By this time, Norton had moved to Whemple, who stood staring at the window. Whemple hadn’t said three words the entire time he’d been there and Crippen, always concerned with the state of others’ mental health, suspected the man of harboring some emotional upset. Then again, the two scientists had just seen their prize walk away in the hands of thieves, and their friend go insane.
Norton looked at Whemple, getting his face close to his old colleague, and staring into his eyes. Whemple looked back at him. There was a dark moment that flashed between them that Muller caught and understood but Crippen could only speculate.

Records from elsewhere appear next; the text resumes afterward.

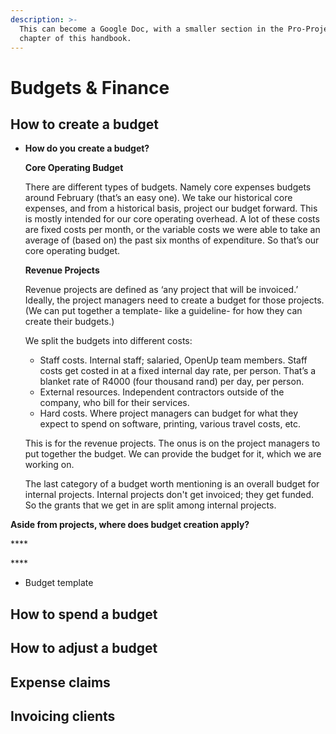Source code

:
 ```yaml
---
description: >-
  This can become a Google Doc, with a smaller section in the Pro-Project
  chapter of this handbook.
---
```


# Budgets & Finance

## How to create a budget

* **How do you create a budget?**  


  **Core Operating Budget**

  There are different types of budgets. Namely core expenses budgets around February \(that’s an easy one\). We take our historical core expenses, and from a historical  basis, project our budget forward. This is mostly intended for our core operating overhead. A lot of these costs are fixed costs per month, or the variable costs we were able to take an average of \(based on\) the past six months of expenditure. So that’s our core operating budget.   


  **Revenue Projects**

  Revenue projects are defined as ‘any project that will be invoiced.’ Ideally, the project managers need to create a budget for those projects. \(We can put together a template- like a guideline- for how they can create their budgets.\)  


  We split the budgets into different costs:  


  * Staff costs. Internal staff; salaried, OpenUp team members. Staff costs get costed in at a fixed internal day rate, per person. That’s a blanket rate of R4000 \(four thousand rand\) per day, per person.
  * External resources. Independent contractors outside of the company, who bill for their services. 
  * Hard costs. Where project managers can budget for what they expect to spend on software, printing, various travel costs, etc. 

  This is for the revenue projects. The onus is on the project managers to put together the budget. We can provide the budget for it, which we are working on.   


  The last category of a budget worth mentioning is an overall budget for internal projects. Internal projects don't get invoiced; they get funded. So the grants that we get in are split among internal projects. 

**Aside from projects, where does budget creation apply?**

\*\*\*\*

\*\*\*\*

* Budget template

## How to spend a budget

## How to adjust a budget

## Expense claims

## Invoicing clients

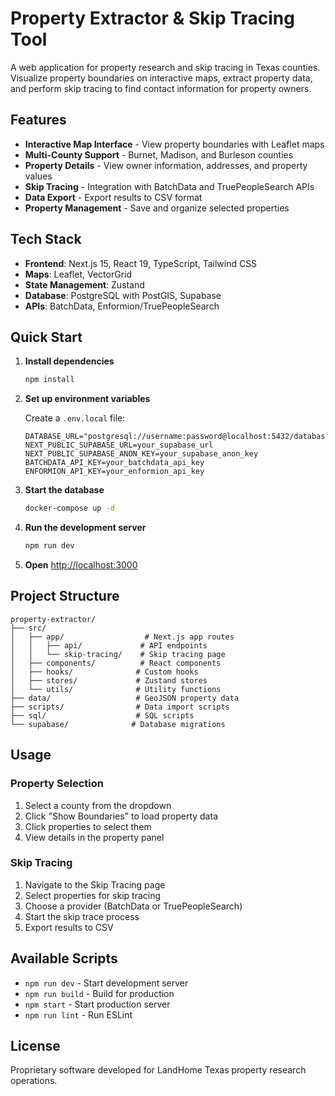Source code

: # Property Extractor & Skip Tracing Tool

A web application for property research and skip tracing in Texas counties. Visualize property boundaries on interactive maps, extract property data, and perform skip tracing to find contact information for property owners.

## Features

- **Interactive Map Interface** - View property boundaries with Leaflet maps
- **Multi-County Support** - Burnet, Madison, and Burleson counties
- **Property Details** - View owner information, addresses, and property values
- **Skip Tracing** - Integration with BatchData and TruePeopleSearch APIs
- **Data Export** - Export results to CSV format
- **Property Management** - Save and organize selected properties

## Tech Stack

- **Frontend**: Next.js 15, React 19, TypeScript, Tailwind CSS
- **Maps**: Leaflet, VectorGrid
- **State Management**: Zustand
- **Database**: PostgreSQL with PostGIS, Supabase
- **APIs**: BatchData, Enformion/TruePeopleSearch

## Quick Start

1. **Install dependencies**

   ```bash
   npm install
   ```

2. **Set up environment variables**

   Create a `.env.local` file:

   ```env
   DATABASE_URL="postgresql://username:password@localhost:5432/database"
   NEXT_PUBLIC_SUPABASE_URL=your_supabase_url
   NEXT_PUBLIC_SUPABASE_ANON_KEY=your_supabase_anon_key
   BATCHDATA_API_KEY=your_batchdata_api_key
   ENFORMION_API_KEY=your_enformion_api_key
   ```

3. **Start the database**

   ```bash
   docker-compose up -d
   ```

4. **Run the development server**

   ```bash
   npm run dev
   ```

5. **Open** [http://localhost:3000](http://localhost:3000)

## Project Structure

```
property-extractor/
├── src/
│   ├── app/                  # Next.js app routes
│   │   ├── api/             # API endpoints
│   │   └── skip-tracing/    # Skip tracing page
│   ├── components/          # React components
│   ├── hooks/              # Custom hooks
│   ├── stores/             # Zustand stores
│   └── utils/              # Utility functions
├── data/                   # GeoJSON property data
├── scripts/                # Data import scripts
├── sql/                    # SQL scripts
└── supabase/              # Database migrations
```

## Usage

### Property Selection

1. Select a county from the dropdown
2. Click "Show Boundaries" to load property data
3. Click properties to select them
4. View details in the property panel

### Skip Tracing

1. Navigate to the Skip Tracing page
2. Select properties for skip tracing
3. Choose a provider (BatchData or TruePeopleSearch)
4. Start the skip trace process
5. Export results to CSV

## Available Scripts

- `npm run dev` - Start development server
- `npm run build` - Build for production
- `npm start` - Start production server
- `npm run lint` - Run ESLint

## License

Proprietary software developed for LandHome Texas property research operations.
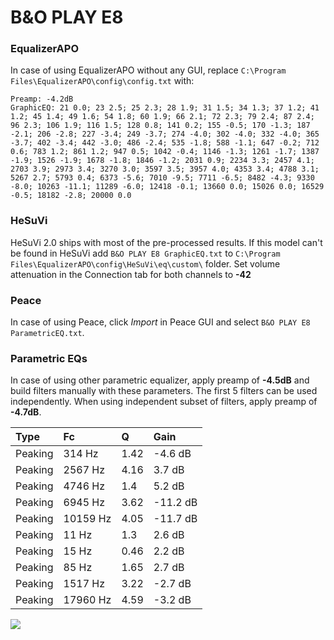 # B&O PLAY E8

### EqualizerAPO
In case of using EqualizerAPO without any GUI, replace `C:\Program Files\EqualizerAPO\config\config.txt`
with:
```
Preamp: -4.2dB
GraphicEQ: 21 0.0; 23 2.5; 25 2.3; 28 1.9; 31 1.5; 34 1.3; 37 1.2; 41 1.2; 45 1.4; 49 1.6; 54 1.8; 60 1.9; 66 2.1; 72 2.3; 79 2.4; 87 2.4; 96 2.3; 106 1.9; 116 1.5; 128 0.8; 141 0.2; 155 -0.5; 170 -1.3; 187 -2.1; 206 -2.8; 227 -3.4; 249 -3.7; 274 -4.0; 302 -4.0; 332 -4.0; 365 -3.7; 402 -3.4; 442 -3.0; 486 -2.4; 535 -1.8; 588 -1.1; 647 -0.2; 712 0.6; 783 1.2; 861 1.2; 947 0.5; 1042 -0.4; 1146 -1.3; 1261 -1.7; 1387 -1.9; 1526 -1.9; 1678 -1.8; 1846 -1.2; 2031 0.9; 2234 3.3; 2457 4.1; 2703 3.9; 2973 3.4; 3270 3.0; 3597 3.5; 3957 4.0; 4353 3.4; 4788 3.1; 5267 2.7; 5793 0.4; 6373 -5.6; 7010 -9.5; 7711 -6.5; 8482 -4.3; 9330 -8.0; 10263 -11.1; 11289 -6.0; 12418 -0.1; 13660 0.0; 15026 0.0; 16529 -0.5; 18182 -2.8; 20000 0.0
```

### HeSuVi
HeSuVi 2.0 ships with most of the pre-processed results. If this model can't be found in HeSuVi add
`B&O PLAY E8 GraphicEQ.txt` to `C:\Program Files\EqualizerAPO\config\HeSuVi\eq\custom\` folder.
Set volume attenuation in the Connection tab for both channels to **-42**

### Peace
In case of using Peace, click *Import* in Peace GUI and select `B&O PLAY E8 ParametricEQ.txt`.

### Parametric EQs
In case of using other parametric equalizer, apply preamp of **-4.5dB** and build filters manually
with these parameters. The first 5 filters can be used independently.
When using independent subset of filters, apply preamp of **-4.7dB**.

| Type    | Fc       |    Q | Gain     |
|:--------|:---------|:-----|:---------|
| Peaking | 314 Hz   | 1.42 | -4.6 dB  |
| Peaking | 2567 Hz  | 4.16 | 3.7 dB   |
| Peaking | 4746 Hz  | 1.4  | 5.2 dB   |
| Peaking | 6945 Hz  | 3.62 | -11.2 dB |
| Peaking | 10159 Hz | 4.05 | -11.7 dB |
| Peaking | 11 Hz    | 1.3  | 2.6 dB   |
| Peaking | 15 Hz    | 0.46 | 2.2 dB   |
| Peaking | 85 Hz    | 1.65 | 2.7 dB   |
| Peaking | 1517 Hz  | 3.22 | -2.7 dB  |
| Peaking | 17960 Hz | 4.59 | -3.2 dB  |

![](https://raw.githubusercontent.com/jaakkopasanen/AutoEq/master/results/rtings/rtings/B&O%20PLAY%20E8/B&O%20PLAY%20E8.png)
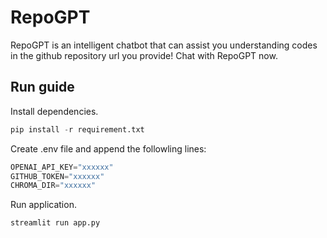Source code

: # RepoGPT

RepoGPT is an intelligent chatbot that can assist you understanding codes in the github repository url you provide! Chat with RepoGPT now.

## Run guide

Install dependencies.

```python
pip install -r requirement.txt
```

Create .env file and append the followling lines:

```python
OPENAI_API_KEY="xxxxxx"
GITHUB_TOKEN="xxxxxx"
CHROMA_DIR="xxxxxx"

```

Run application.

```python
streamlit run app.py
```
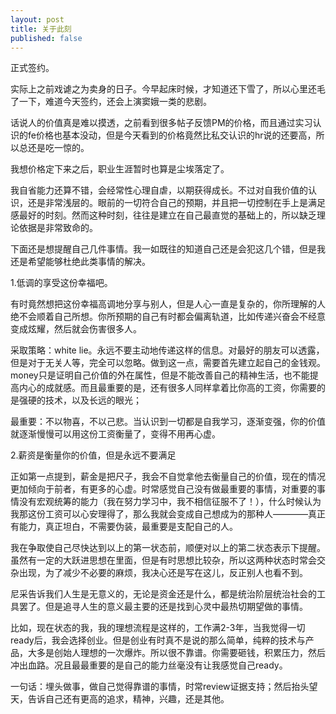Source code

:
 ```yaml
---
layout: post
title: 关于此刻
published: false
---
```


正式签约。

实际上之前戏谑之为卖身的日子。今早起床时候，才知道还下雪了，所以心里还毛了一下，难道今天签约，还会上演窦娥一类的悲剧。

话说人的价值真是难以摸透，之前看到很多帖子反馈PM的价格，而且通过实习认识的fe价格也基本没动，但是今天看到的价格竟然比私交认识的hr说的还要高，所以总还是吃一惊的。

我想价格定下来之后，职业生涯暂时也算是尘埃落定了。

我自省能力还算不错，会经常性心理自虐，以期获得成长。不过对自我价值的认识，还是非常浅层的。眼前的一切符合自己的预期，并且把一切控制在手上是满足感最好的时刻。然而这种时刻，往往是建立在自己最直觉的基础上的，所以缺乏理论依据是非常致命的。

下面还是想提醒自己几件事情。我一如既往的知道自己还是会犯这几个错，但是我还是希望能够杜绝此类事情的解决。

1.低调的享受这份幸福吧。

有时竟然想把这份幸福高调地分享与别人，但是人心一直是复杂的，你所理解的人绝不会顺着自己所想。你所预期的自己有时都会偏离轨道，比如传递兴奋会不经意变成炫耀，然后就会伤害很多人。

采取策略：white lie。永远不要主动地传递这样的信息。对最好的朋友可以透露，但是对于无关人等，完全可以忽略。做到这一点，需要首先建立起自己的金钱观。money只是证明自己价值的外在属性，但是不能改善自己的精神生活，也不能提高内心的成就感。而且最重要的是，还有很多人同样拿着比你高的工资，你需要的是强硬的技术，以及长远的眼光；

最重要：不以物喜，不以己悲。当认识到一切都是自我学习，逐渐变强，你的价值就逐渐慢慢可以用这份工资衡量了，变得不用再心虚。

2.薪资是衡量你的价值，但是永远不要满足

正如第一点提到，薪金是把尺子，我会不自觉拿他去衡量自己的价值，现在的情况更加倾向于前者，有更多的心虚。时常感觉自己没有做最重要的事情，对重要的事情没有宏观统筹的能力（我在努力学习中，我不相信征服不了！），什么时候认为我那这份工资可以心安理得了，那么我就会变成自己想成为的那种人————真正有能力，真正坦白，不需要伪装，最重要是支配自己的人。

我在争取使自己尽快达到以上的第一状态前，顺便对以上的第二状态表示下提醒。虽然有一定的大跃进思想在里面，但是有时思想比较杂，所以这两种状态时常会交杂出现，为了减少不必要的麻烦，我决心还是写在这儿，反正别人也看不到。

尼采告诉我们人生是无意义的，无论是资金还是什么，都是统治阶层统治社会的工具罢了。但是追寻人生的意义最主要的还是找到心灵中最热切期望做的事情。

比如，现在状态的我，我的理想流程是这样的，工作满2-3年，当我觉得一切ready后，我会选择创业。但是创业有时真不是说的那么简单，纯粹的技术与产品，大多是创始人理想的一次爆炸。所以很不靠谱。你需要砸钱，积累压力，然后冲出血路。况且最最重要的是自己的能力丝毫没有让我感觉自己ready。

一句话：埋头做事，做自己觉得靠谱的事情，时常review证据支持；然后抬头望天，告诉自己还有更高的追求，精神，兴趣，还是其他。
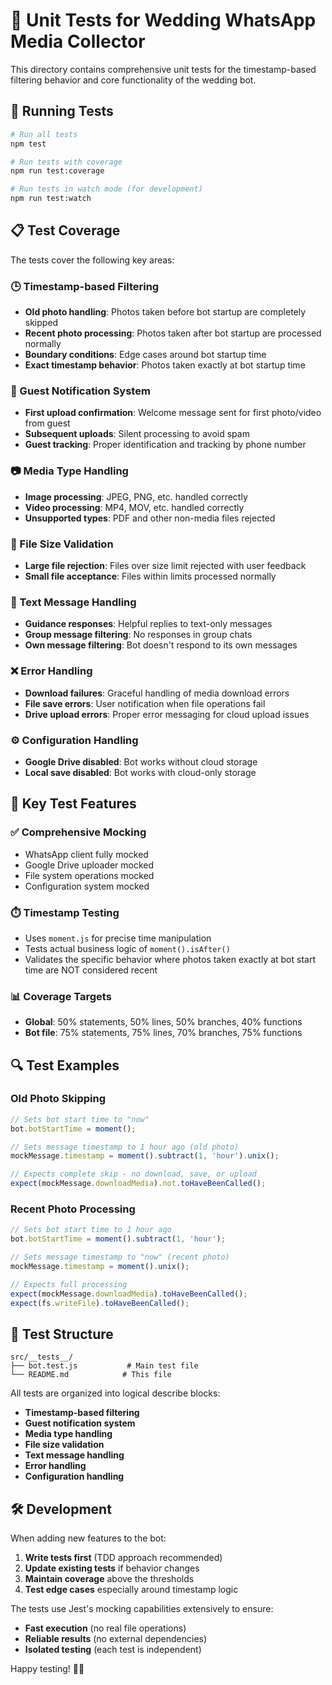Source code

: # 🧪 Unit Tests for Wedding WhatsApp Media Collector

This directory contains comprehensive unit tests for the timestamp-based filtering behavior and core functionality of the wedding bot.

## 🚀 Running Tests

```bash
# Run all tests
npm test

# Run tests with coverage
npm run test:coverage

# Run tests in watch mode (for development)
npm run test:watch
```

## 📋 Test Coverage

The tests cover the following key areas:

### 🕒 Timestamp-based Filtering
- **Old photo handling**: Photos taken before bot startup are completely skipped
- **Recent photo processing**: Photos taken after bot startup are processed normally
- **Boundary conditions**: Edge cases around bot startup time
- **Exact timestamp behavior**: Photos taken exactly at bot startup time

### 👥 Guest Notification System
- **First upload confirmation**: Welcome message sent for first photo/video from guest
- **Subsequent uploads**: Silent processing to avoid spam
- **Guest tracking**: Proper identification and tracking by phone number

### 📷 Media Type Handling
- **Image processing**: JPEG, PNG, etc. handled correctly
- **Video processing**: MP4, MOV, etc. handled correctly
- **Unsupported types**: PDF and other non-media files rejected

### 📏 File Size Validation
- **Large file rejection**: Files over size limit rejected with user feedback
- **Small file acceptance**: Files within limits processed normally

### 💬 Text Message Handling
- **Guidance responses**: Helpful replies to text-only messages
- **Group message filtering**: No responses in group chats
- **Own message filtering**: Bot doesn't respond to its own messages

### ❌ Error Handling
- **Download failures**: Graceful handling of media download errors
- **File save errors**: User notification when file operations fail
- **Drive upload errors**: Proper error messaging for cloud upload issues

### ⚙️ Configuration Handling
- **Google Drive disabled**: Bot works without cloud storage
- **Local save disabled**: Bot works with cloud-only storage

## 🎯 Key Test Features

### ✅ Comprehensive Mocking
- WhatsApp client fully mocked
- Google Drive uploader mocked
- File system operations mocked
- Configuration system mocked

### ⏱️ Timestamp Testing
- Uses `moment.js` for precise time manipulation
- Tests actual business logic of `moment().isAfter()`
- Validates the specific behavior where photos taken exactly at bot start time are NOT considered recent

### 📊 Coverage Targets
- **Global**: 50% statements, 50% lines, 50% branches, 40% functions
- **Bot file**: 75% statements, 75% lines, 70% branches, 75% functions

## 🔍 Test Examples

### Old Photo Skipping
```javascript
// Sets bot start time to "now"
bot.botStartTime = moment();

// Sets message timestamp to 1 hour ago (old photo)
mockMessage.timestamp = moment().subtract(1, 'hour').unix();

// Expects complete skip - no download, save, or upload
expect(mockMessage.downloadMedia).not.toHaveBeenCalled();
```

### Recent Photo Processing
```javascript
// Sets bot start time to 1 hour ago
bot.botStartTime = moment().subtract(1, 'hour');

// Sets message timestamp to "now" (recent photo)
mockMessage.timestamp = moment().unix();

// Expects full processing
expect(mockMessage.downloadMedia).toHaveBeenCalled();
expect(fs.writeFile).toHaveBeenCalled();
```

## 🎨 Test Structure

```
src/__tests__/
├── bot.test.js           # Main test file
└── README.md            # This file
```

All tests are organized into logical describe blocks:
- **Timestamp-based filtering**
- **Guest notification system**
- **Media type handling**
- **File size validation**
- **Text message handling**
- **Error handling**
- **Configuration handling**

## 🛠️ Development

When adding new features to the bot:

1. **Write tests first** (TDD approach recommended)
2. **Update existing tests** if behavior changes
3. **Maintain coverage** above the thresholds
4. **Test edge cases** especially around timestamp logic

The tests use Jest's mocking capabilities extensively to ensure:
- **Fast execution** (no real file operations)
- **Reliable results** (no external dependencies)
- **Isolated testing** (each test is independent)

Happy testing! 🧪✨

“You should have seen his face,” Norton said, slowly and deliberately. No trace of laughter bubbled up this time. Only dead calm seriousness. Whemple paused, then nodded.
“Yes.”
Norton continued to stare at Whemple for a moment then turned and went to his bed. He curled back into the fetal position and tucked his feet under him. From under his arms he watched Whemple and Whemple watched him.
Crippen took note but was frankly baffled by the behavior. This was not unusual, though. DeLay would handle it, he decided. The young man had some interesting ideas on treatment and they would be put to good use on Norton.
***
Whemple and Muller were shown out of Bethlehem Hospital by the two orderlies that had brought Norton off the boat. Whemple clutched his jacket close to him as they walked down the cobblestones back to the waiting car. In two days, he’d be dressing up in a tuxedo and kneeling before the Queen, being knighted for something he couldn’t explain. He understood the absurdity of this and wanted to laugh as Ralph Norton laughed, his head thrown back and wild. He didn’t.
Muller got into the car but Whemple stared back at the eyeless building which held Norton. The grounds were silent now but they still rang with the tortured wailing of the Unfortunates trapped behind its brick walls. A hand on his arm brought him, once more, back to reality and he turned to Muller.
“We agreed, we can’t talk about this, it’s for the best,” he said.
Whemple nodded. He knew that. They’d discussed the situation even before they’d called the Egyptian authorities with the story. Still, Whemple was consumed with the secret they were all three keeping.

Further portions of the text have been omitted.